01 gennaio 1980, Milano

segni particolari:
NEVER GIVE UP

21 novembre 2005

Quel silenzio

Intro: Quando cammini per strada e una persona ti incuriosisce. Quando avresti voglia di sfidare le convenzioni. Quando ti piacerebbe chiederle chi è, che fa. Quando le racconteresti chi sei, che fai. Quando hai paura di sembrare inopportuno, e lasci perdere. E il mondo resta chiuso in se stesso.

Il racconto

Quel silenzio non lo sopporto, quegli sguardi pesanti.. quelli della gente, per strada, specialmente sulla metropolitana.

Visi che sembrano dirti tutto e niente, visi che vogliono comunicare ma che sono frenati da un'ipocrisia sociale profonda e insensata.
Quel silenzio freddo ma così comune, agghiacciante e repressivo. E vorrei dirvi che mi sento sola, che vorrei conoscervi tutti, vorrei dirvi com'è stata la mia giornata, cosa sento e vorrei chiedervi di voi. Pensare che se lo facessi sarei solo una matta, un'ubriacona, una che sicuramente ha sniffato prima di salire su quel vagone o chissà, anche peggio. Mi spaventa e mi logora questa sensazione di gelo che avverto, che filtra nella pelle, che mi indebolisce lo spirito, che mi confonde l'umore.
Abbiamo le stesse esigenze: il bisogno reciproco l'uno dell'atro eppure lo rinneghiamo. Chi sei tu? Non ti conosco, non abbiamo mai pranzato insieme, non ci siamo mai presentati, qual è il tuo nome? Che cosa vuoi da me? Che informazione ti serve? Se posso ti aiuto ma poi ognuno per la sua direzione mi raccomando.
E una parola gentile o di troppo ha la capacità di stupirmi, di stravolgermi la giornata, in modo positivo naturalmente.
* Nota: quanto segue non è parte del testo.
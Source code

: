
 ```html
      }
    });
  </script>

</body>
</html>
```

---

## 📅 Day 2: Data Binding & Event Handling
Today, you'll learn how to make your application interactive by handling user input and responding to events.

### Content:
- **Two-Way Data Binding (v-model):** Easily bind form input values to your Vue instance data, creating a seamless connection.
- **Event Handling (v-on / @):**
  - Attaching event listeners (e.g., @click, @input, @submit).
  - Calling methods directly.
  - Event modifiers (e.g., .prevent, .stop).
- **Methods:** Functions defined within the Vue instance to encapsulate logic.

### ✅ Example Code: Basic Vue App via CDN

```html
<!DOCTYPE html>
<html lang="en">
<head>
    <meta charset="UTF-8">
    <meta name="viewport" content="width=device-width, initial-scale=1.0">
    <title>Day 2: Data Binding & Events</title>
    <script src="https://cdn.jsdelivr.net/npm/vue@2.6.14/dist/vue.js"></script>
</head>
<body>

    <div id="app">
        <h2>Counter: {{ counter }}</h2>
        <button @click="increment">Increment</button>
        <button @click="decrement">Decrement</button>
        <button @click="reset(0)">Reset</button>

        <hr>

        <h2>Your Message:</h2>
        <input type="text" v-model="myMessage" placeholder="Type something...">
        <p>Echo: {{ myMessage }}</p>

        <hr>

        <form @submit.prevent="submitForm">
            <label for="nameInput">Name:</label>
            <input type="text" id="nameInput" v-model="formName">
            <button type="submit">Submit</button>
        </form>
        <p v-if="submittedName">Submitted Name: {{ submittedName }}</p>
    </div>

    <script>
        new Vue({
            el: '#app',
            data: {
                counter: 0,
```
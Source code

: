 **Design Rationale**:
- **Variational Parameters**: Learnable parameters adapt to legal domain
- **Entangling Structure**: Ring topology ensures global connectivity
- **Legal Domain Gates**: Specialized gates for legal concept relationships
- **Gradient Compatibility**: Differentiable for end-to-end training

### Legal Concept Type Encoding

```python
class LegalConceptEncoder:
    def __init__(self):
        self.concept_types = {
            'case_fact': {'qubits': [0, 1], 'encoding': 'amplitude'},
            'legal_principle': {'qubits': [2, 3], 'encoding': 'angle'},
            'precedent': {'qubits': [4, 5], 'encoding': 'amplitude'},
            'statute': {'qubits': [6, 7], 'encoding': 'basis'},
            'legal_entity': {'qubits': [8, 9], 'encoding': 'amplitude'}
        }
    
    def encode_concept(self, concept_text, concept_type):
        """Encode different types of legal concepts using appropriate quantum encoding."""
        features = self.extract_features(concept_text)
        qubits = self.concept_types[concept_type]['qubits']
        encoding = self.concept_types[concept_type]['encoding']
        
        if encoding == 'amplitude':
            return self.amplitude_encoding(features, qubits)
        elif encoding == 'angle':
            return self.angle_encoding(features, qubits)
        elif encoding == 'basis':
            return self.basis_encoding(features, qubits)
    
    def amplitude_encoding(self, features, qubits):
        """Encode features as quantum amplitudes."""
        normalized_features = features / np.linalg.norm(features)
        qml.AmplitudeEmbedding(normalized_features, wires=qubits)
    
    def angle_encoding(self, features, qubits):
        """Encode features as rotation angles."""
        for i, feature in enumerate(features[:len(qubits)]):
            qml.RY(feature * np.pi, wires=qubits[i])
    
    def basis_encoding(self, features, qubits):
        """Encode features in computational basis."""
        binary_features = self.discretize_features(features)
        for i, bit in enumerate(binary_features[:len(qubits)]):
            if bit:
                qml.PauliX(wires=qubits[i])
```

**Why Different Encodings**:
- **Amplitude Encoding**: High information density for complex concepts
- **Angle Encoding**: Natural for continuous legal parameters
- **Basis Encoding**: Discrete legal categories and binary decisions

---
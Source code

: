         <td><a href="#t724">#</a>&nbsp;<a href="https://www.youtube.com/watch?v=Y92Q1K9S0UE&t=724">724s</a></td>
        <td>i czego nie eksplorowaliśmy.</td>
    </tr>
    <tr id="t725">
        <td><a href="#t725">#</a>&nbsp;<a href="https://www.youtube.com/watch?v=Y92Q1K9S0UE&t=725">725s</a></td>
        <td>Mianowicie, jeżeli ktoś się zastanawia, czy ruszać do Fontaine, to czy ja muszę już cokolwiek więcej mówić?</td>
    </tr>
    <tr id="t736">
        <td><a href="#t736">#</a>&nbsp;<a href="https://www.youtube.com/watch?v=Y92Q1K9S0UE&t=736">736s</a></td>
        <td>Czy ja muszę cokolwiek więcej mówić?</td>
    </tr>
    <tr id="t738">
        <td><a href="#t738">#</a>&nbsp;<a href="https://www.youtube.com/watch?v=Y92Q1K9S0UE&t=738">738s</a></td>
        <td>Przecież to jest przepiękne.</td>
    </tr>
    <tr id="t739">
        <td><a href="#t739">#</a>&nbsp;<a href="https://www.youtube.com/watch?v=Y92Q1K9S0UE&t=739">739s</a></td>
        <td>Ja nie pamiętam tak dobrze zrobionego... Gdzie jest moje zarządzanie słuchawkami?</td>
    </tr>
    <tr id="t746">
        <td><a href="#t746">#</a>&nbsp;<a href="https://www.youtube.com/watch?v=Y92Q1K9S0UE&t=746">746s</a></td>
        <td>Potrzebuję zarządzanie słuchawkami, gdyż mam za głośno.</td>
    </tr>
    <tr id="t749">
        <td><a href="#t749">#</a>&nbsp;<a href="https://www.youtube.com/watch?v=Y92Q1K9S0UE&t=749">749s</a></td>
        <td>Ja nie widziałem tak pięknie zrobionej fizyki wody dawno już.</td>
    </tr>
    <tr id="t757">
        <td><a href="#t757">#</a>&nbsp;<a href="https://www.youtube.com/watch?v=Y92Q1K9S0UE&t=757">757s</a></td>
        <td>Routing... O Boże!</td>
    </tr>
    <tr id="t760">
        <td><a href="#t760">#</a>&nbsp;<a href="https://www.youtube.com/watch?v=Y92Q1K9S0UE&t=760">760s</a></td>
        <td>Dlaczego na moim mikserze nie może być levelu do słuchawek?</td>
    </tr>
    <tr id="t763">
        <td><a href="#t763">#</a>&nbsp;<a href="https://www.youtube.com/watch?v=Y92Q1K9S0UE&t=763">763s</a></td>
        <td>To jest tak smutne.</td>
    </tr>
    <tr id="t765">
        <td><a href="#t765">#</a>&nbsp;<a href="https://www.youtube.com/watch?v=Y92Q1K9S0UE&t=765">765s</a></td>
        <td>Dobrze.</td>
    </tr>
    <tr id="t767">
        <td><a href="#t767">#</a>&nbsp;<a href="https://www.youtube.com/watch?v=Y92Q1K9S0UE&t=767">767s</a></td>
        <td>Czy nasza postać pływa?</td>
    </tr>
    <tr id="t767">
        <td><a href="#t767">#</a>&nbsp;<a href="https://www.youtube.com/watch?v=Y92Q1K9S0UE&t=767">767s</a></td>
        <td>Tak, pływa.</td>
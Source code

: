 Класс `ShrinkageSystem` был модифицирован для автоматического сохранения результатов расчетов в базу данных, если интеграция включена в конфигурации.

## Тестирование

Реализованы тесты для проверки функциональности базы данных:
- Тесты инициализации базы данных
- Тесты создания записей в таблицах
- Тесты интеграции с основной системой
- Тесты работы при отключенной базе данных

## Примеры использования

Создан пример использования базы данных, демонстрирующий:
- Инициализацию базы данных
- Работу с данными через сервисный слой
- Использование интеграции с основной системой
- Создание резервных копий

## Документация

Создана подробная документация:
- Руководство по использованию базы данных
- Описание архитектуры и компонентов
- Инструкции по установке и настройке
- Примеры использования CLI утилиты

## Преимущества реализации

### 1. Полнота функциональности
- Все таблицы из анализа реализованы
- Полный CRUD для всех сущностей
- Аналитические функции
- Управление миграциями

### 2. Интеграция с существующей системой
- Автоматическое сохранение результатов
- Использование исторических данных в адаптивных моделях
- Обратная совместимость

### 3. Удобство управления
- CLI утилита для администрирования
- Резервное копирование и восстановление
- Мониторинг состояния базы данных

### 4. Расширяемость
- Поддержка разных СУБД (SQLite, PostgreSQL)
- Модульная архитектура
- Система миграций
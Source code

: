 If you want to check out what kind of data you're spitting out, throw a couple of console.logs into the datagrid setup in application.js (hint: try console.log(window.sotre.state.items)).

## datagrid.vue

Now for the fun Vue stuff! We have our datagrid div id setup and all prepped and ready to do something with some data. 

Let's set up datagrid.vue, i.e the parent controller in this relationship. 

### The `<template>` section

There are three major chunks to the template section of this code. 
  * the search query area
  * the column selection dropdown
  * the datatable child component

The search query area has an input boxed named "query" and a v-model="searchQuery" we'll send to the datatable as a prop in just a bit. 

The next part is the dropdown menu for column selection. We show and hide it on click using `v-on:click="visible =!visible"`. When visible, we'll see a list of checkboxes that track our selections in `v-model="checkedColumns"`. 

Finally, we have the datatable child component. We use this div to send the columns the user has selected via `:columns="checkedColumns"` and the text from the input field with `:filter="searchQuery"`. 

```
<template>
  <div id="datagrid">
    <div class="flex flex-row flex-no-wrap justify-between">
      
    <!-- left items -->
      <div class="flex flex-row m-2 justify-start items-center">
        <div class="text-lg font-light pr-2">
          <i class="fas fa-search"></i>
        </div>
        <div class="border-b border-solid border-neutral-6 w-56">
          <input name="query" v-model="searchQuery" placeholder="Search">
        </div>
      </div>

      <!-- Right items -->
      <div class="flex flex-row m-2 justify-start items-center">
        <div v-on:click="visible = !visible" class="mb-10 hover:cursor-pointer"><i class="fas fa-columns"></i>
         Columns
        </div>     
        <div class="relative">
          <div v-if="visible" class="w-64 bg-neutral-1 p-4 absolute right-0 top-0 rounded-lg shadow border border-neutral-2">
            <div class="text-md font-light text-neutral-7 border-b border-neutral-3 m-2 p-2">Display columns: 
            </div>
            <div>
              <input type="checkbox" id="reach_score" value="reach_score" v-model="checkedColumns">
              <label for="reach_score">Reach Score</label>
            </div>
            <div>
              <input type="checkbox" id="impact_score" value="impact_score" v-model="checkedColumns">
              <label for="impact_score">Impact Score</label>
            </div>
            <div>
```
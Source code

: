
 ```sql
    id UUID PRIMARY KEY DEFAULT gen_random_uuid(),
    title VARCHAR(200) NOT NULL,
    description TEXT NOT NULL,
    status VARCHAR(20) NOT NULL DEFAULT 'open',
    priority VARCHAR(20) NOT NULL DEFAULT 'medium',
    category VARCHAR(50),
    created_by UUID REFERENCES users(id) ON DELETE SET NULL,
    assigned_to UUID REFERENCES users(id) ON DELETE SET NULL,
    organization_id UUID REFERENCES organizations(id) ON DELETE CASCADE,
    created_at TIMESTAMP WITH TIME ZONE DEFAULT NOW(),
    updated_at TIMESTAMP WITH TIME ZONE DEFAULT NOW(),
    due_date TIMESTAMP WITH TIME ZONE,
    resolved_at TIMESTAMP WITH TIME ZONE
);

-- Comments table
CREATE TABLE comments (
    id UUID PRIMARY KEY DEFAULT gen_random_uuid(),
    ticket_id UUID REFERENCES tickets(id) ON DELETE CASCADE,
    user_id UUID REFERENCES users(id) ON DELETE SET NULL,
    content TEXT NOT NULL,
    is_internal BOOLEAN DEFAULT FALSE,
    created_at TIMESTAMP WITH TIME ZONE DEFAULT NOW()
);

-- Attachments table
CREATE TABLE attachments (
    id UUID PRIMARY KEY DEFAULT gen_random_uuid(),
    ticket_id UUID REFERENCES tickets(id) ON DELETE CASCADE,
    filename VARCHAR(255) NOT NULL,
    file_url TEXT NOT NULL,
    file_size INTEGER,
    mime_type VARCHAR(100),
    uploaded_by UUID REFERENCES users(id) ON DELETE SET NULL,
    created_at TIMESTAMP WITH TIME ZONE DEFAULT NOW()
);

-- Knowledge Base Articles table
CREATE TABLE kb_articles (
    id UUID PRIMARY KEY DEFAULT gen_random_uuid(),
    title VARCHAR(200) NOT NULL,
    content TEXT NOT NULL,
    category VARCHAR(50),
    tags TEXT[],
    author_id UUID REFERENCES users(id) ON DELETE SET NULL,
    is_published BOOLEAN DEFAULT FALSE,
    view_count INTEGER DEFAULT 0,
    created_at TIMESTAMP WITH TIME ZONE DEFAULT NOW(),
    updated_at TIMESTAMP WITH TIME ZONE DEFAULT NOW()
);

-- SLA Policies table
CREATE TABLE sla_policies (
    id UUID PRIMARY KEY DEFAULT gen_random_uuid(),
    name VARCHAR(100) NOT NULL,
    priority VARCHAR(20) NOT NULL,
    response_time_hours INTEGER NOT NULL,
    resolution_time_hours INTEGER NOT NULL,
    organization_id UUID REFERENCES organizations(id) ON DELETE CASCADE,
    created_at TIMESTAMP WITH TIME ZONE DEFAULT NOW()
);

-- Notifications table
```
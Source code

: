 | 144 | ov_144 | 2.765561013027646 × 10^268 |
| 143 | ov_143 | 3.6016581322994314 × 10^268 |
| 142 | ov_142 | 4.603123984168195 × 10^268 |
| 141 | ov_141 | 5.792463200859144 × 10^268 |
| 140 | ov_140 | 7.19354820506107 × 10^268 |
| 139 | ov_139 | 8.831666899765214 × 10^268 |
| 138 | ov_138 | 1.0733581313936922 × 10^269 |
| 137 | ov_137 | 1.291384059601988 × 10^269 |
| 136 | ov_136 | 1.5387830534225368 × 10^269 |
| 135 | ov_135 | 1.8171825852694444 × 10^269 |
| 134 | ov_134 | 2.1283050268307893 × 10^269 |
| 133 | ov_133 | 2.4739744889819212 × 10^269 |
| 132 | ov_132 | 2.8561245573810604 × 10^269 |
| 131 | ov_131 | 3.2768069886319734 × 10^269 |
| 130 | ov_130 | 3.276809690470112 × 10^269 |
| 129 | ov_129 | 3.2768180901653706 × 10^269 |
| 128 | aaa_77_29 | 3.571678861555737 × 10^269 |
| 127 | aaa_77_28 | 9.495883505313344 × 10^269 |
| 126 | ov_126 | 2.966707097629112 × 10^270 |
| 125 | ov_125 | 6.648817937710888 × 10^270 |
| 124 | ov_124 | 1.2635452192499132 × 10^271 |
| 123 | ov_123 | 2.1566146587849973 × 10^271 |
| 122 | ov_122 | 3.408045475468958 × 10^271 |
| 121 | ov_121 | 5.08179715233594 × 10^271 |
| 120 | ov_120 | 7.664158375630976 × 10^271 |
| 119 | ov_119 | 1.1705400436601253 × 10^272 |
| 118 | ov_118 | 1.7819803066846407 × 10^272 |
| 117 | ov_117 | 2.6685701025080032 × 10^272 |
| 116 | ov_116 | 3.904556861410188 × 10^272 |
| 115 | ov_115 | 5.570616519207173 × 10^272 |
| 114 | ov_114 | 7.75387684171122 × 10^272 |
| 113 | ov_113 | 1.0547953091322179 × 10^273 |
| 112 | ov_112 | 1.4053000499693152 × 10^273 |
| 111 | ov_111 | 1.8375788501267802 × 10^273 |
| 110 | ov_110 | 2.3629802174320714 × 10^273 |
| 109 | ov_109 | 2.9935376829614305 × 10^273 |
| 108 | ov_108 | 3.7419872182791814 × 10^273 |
La voglia di comunicare è così alta e irrefrenabile, è un desiderio così passionale che rimane ingabbiato nella sua animosità di esprimersi, soffoca talmente si agita per liberarsi.
E' questa sensazione che ho spesso prima di andare a letto: soffoco, mi manca l'aria, ho bisogno di respiri più ampi quasi a dire "ehi, domani ci riprovo, domani magari succede un miracolo".
Ma non succede.
E mi ripeto che sarebbe bellissimo poterti chiedere come stai e come ti senti anche se non ti conosco, sarebbe confortante confrontarci sulle nostre vite o semplicemente sulla nostra giornata, su quell'esatto momento e dirci le solite cose, anche banalità, anche retoriche, farci due risate e tutto sarebbe molto diverso, insieme.
Qualcuno direbbe che soffro di solitudine…sì probabilmente è vero, ma è un'ulteriore cosa che mi accomuna a voi, agli altri. "Gli altri"! Ma che vuol dire "gli altri"? Ma chi saranno mai ? Perché non ci rendiamo conto che la vera follia è considerarci distanti, indifferenti?.. Non volevo usare questo aggettivo ma non trovo un sinonimo, forse non esiste.
Soffro di solitudine perché desidero intensamente dei rapporti sinceri, costruttivi, pieni di valori, duraturi, su cui appoggiarmi, su cui adagiarmi anche, per condividere il peso delle paure e dei dubbi, per sorridere e ridere delle piccolezze e frivolezze dell'esistenza. Voglio persone oneste, che mi vogliano bene e voglio dar loro tutto ciò che posso. Lo volete anche voi, vero?
...Visto? Non siamo diversi, stesse esigenze, stessi bisogni.
Ma non ci incontriamo mai, troppo timidamente sospetti, timidamente e fermamente lontani come se il contatto potesse procurare una scossa a cui non si è abituati, che non si sa gestire, fuori dai canoni, dalle convenzioni.
Come si fa a spezzare le convenzioni? Come mi piacerebbe..
Solo alcune, quante bastano per sentirsi slegati da un circolo vizioso che non ci fa incontrare mai.
E quel silenzio è così assordante, così troppo esplicito, mi sembra paradossale e invece è concreto. Quegli sguardi, quei visi.
Scrutano, analizzano, fantasticano, riflettono, maliziosamente si nascondono poi riappaiono impassibili e privi di espressione. Attenzione hai sorriso! Potrei pensar male, potrebbe essere un equivoco, forse non stavi sorridendo a me, forse pensavi ad altro e distrattamente mi hai donato un sorriso! E' stato bello comunque, l'ho apprezzato, grazie.
E' così che vanno le cose, ci limitiamo, è inevitabile provare un senso di disorientamento, noi non siamo realmente così distanti, noi realmente vorremmo solo sentirci vicini, molto vicini e non potremmo mai temere nulla.
La nostra natura non è solitaria, andiamo contro natura, violentiamo i nostri impulsi e diventiamo malinconici.
Una malinconia che si colma solo se comincio a conoscerti e se riesco a distrarmi da questi pensieri, tuffandomi in te, ascoltandoti, afferrandoti.
In quel silenzio insaziabile e insopportabile mi ci racchiudo e mi ci rannicchio perché pur senza parole mi sento meno sola nell'avervi accanto, nel sentire che io di quel silenzio faccio parte.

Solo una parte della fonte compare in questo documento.